● **Directions for this task**:
Filter these entries down to the lines that hold the word "begin", and show each of them.

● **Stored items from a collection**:
# # # # # # #

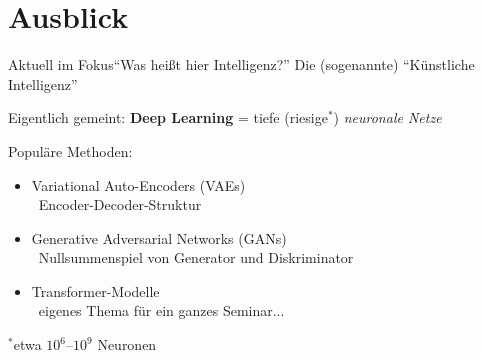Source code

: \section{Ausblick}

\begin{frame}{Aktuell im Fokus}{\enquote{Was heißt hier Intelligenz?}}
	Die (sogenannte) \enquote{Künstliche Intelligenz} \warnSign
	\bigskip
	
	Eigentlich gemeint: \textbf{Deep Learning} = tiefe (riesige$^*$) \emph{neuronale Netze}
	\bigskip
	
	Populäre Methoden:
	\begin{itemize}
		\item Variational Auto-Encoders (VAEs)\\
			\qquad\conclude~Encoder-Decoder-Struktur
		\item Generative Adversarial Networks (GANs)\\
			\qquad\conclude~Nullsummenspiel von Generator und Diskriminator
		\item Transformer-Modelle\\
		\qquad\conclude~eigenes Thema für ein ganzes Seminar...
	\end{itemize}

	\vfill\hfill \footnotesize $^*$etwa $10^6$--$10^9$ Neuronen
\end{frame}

# # # # # # #

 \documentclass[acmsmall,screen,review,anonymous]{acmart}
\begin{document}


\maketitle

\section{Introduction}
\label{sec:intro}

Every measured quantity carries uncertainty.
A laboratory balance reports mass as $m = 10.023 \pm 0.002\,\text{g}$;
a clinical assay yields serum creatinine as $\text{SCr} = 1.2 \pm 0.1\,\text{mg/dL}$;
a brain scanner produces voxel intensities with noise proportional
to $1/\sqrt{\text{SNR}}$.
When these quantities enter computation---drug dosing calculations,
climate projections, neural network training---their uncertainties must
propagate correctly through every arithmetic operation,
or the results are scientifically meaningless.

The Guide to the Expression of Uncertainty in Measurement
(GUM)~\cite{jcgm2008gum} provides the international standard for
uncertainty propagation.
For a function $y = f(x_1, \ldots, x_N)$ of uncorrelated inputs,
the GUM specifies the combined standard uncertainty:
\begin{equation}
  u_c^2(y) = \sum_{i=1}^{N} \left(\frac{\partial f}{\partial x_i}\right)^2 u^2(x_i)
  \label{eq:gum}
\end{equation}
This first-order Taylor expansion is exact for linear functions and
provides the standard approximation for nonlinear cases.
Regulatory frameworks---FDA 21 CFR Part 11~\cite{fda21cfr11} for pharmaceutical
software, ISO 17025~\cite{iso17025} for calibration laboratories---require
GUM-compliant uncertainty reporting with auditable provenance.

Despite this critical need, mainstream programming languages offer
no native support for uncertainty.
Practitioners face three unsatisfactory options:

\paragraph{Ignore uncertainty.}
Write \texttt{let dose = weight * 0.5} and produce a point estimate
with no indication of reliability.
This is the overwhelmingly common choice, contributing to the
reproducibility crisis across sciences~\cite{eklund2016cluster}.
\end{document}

# # # # # # #

● **Answer to this problem**:
\begin{frame}{Aktuell im Fokus}{\enquote{Was heißt hier Intelligenz?}}
	\begin{itemize}
\begin{document}
\begin{equation}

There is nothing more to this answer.